**Work order:**
The string "Mike" appears in some lines of the entries that follow; copy each such line.

++++++

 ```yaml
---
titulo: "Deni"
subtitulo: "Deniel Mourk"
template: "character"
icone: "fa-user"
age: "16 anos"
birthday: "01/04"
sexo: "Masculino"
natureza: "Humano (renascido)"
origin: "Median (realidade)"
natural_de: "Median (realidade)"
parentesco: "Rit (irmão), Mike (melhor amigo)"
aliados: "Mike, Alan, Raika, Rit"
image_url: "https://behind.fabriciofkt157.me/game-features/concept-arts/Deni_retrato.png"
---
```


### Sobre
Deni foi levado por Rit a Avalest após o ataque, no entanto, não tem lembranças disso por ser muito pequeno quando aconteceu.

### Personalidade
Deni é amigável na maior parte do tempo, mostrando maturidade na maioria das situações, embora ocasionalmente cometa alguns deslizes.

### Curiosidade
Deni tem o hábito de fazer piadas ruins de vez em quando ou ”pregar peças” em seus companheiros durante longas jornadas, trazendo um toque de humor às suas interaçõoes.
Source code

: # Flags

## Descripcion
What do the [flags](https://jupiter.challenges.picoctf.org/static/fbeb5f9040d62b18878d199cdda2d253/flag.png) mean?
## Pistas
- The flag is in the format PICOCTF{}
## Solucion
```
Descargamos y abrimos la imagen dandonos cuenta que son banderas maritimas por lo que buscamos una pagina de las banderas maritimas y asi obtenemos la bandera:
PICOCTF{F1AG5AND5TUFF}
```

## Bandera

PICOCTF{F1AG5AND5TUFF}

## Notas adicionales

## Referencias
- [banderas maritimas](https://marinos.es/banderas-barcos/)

++++++

**Task solution:**
parentesco: "Rit (irmão), Mike (melhor amigo)"
aliados: "Mike, Alan, Raika, Rit"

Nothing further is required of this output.